-- Opening Marker --
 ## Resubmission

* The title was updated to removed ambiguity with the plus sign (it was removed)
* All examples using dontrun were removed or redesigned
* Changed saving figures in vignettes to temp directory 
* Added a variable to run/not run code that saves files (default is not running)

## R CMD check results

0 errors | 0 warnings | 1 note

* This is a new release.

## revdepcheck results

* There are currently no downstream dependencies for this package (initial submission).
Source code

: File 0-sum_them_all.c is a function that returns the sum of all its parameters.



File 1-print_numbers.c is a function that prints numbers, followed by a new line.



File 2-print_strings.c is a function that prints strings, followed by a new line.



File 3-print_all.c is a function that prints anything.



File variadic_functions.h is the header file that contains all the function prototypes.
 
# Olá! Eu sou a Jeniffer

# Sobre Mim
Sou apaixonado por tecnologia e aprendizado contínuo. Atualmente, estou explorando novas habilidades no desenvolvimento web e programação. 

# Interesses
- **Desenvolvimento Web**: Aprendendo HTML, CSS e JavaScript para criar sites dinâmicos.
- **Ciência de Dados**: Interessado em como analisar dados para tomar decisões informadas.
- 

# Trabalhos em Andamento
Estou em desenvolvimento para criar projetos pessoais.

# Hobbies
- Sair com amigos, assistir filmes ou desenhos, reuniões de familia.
-- Closing Marker --
-- Opening Marker --
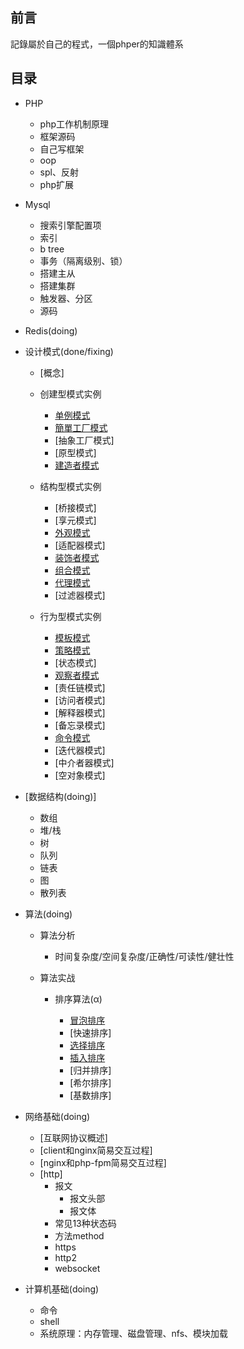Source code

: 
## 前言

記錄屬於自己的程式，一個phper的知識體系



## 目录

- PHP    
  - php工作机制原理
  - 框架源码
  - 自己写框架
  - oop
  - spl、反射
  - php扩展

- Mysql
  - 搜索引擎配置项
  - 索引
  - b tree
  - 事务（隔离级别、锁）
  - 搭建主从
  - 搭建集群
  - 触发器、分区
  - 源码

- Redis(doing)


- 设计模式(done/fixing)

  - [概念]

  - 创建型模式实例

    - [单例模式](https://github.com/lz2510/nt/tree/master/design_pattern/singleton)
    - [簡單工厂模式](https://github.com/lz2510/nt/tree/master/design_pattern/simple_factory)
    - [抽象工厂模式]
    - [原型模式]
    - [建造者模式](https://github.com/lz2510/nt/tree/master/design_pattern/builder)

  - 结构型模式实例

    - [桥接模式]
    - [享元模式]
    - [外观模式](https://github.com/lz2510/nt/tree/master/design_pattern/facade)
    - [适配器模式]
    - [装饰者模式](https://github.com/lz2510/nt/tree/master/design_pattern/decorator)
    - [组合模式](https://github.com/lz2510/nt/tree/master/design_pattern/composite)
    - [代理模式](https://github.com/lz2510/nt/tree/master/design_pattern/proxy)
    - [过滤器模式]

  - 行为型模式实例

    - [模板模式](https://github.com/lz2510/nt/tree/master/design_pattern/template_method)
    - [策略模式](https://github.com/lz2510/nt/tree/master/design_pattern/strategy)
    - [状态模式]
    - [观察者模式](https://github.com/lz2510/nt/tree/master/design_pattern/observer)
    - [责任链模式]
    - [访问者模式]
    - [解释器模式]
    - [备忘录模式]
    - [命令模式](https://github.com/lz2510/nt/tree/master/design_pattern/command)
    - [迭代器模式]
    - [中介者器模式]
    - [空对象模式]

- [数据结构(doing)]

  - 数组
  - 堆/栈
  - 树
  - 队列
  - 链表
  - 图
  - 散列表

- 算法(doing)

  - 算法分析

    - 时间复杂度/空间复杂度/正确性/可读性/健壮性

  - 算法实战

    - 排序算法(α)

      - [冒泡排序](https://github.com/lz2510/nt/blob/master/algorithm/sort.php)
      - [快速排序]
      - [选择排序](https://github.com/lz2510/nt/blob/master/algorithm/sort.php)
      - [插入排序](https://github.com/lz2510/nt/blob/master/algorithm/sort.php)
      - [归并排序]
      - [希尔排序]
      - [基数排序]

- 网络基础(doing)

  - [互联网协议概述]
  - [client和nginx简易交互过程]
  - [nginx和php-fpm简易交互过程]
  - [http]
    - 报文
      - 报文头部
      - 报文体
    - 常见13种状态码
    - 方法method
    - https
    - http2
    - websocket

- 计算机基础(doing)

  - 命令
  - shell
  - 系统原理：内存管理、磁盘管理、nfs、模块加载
-- Closing Marker --
Task to complete
Retype exactly the lines of the data above that fall between the line with "- [代理模式](https" and the line with "- [模板模式](https", inclusive, and add nothing.

Response box
    - [代理模式](https://github.com/lz2510/nt/tree/master/design_pattern/proxy)
    - [过滤器模式]

  - 行为型模式实例

    - [模板模式](https://github.com/lz2510/nt/tree/master/design_pattern/template_method)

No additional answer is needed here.